## ABOUT THIS EXERCISE:
Please give an exact transcription of the lines below, from the one that contains "Phone: +91 - 77952189@!" to the very last, with no other lines.

━━━━━ GIVEN RECORDS

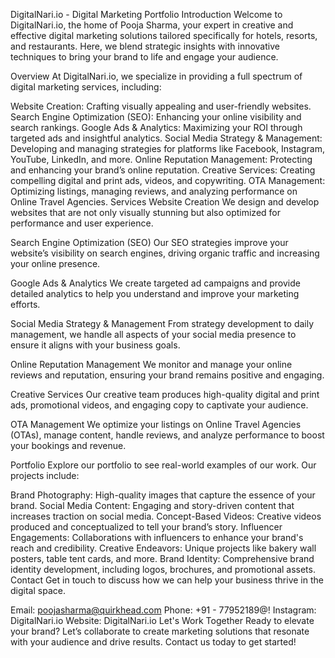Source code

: DigitalNari.io - Digital Marketing Portfolio
Introduction
Welcome to DigitalNari.io, the home of Pooja Sharma, your expert in creative and effective digital marketing solutions tailored specifically for hotels, resorts, and restaurants. Here, we blend strategic insights with innovative techniques to bring your brand to life and engage your audience.

Overview
At DigitalNari.io, we specialize in providing a full spectrum of digital marketing services, including:

Website Creation: Crafting visually appealing and user-friendly websites.
Search Engine Optimization (SEO): Enhancing your online visibility and search rankings.
Google Ads & Analytics: Maximizing your ROI through targeted ads and insightful analytics.
Social Media Strategy & Management: Developing and managing strategies for platforms like Facebook, Instagram, YouTube, LinkedIn, and more.
Online Reputation Management: Protecting and enhancing your brand’s online reputation.
Creative Services: Creating compelling digital and print ads, videos, and copywriting.
OTA Management: Optimizing listings, managing reviews, and analyzing performance on Online Travel Agencies.
Services
Website Creation
We design and develop websites that are not only visually stunning but also optimized for performance and user experience.

Search Engine Optimization (SEO)
Our SEO strategies improve your website’s visibility on search engines, driving organic traffic and increasing your online presence.

Google Ads & Analytics
We create targeted ad campaigns and provide detailed analytics to help you understand and improve your marketing efforts.

Social Media Strategy & Management
From strategy development to daily management, we handle all aspects of your social media presence to ensure it aligns with your business goals.

Online Reputation Management
We monitor and manage your online reviews and reputation, ensuring your brand remains positive and engaging.

Creative Services
Our creative team produces high-quality digital and print ads, promotional videos, and engaging copy to captivate your audience.

OTA Management
We optimize your listings on Online Travel Agencies (OTAs), manage content, handle reviews, and analyze performance to boost your bookings and revenue.

Portfolio
Explore our portfolio to see real-world examples of our work. Our projects include:

Brand Photography: High-quality images that capture the essence of your brand.
Social Media Content: Engaging and story-driven content that increases traction on social media.
Concept-Based Videos: Creative videos produced and conceptualized to tell your brand’s story.
Influencer Engagements: Collaborations with influencers to enhance your brand's reach and credibility.
Creative Endeavors: Unique projects like bakery wall posters, table tent cards, and more.
Brand Identity: Comprehensive brand identity development, including logos, brochures, and promotional assets.
Contact
Get in touch to discuss how we can help your business thrive in the digital space.

Email: poojasharma@quirkhead.com
Phone: +91 - 77952189@!
Instagram: DigitalNari.io
Website: DigitalNari.io
Let's Work Together
Ready to elevate your brand? Let’s collaborate to create marketing solutions that resonate with your audience and drive results. Contact us today to get started!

━━━━━━━━━━

## COMPLETED EXERCISE:
Phone: +91 - 77952189@!
Instagram: DigitalNari.io
Website: DigitalNari.io
Let's Work Together
Ready to elevate your brand? Let’s collaborate to create marketing solutions that resonate with your audience and drive results. Contact us today to get started!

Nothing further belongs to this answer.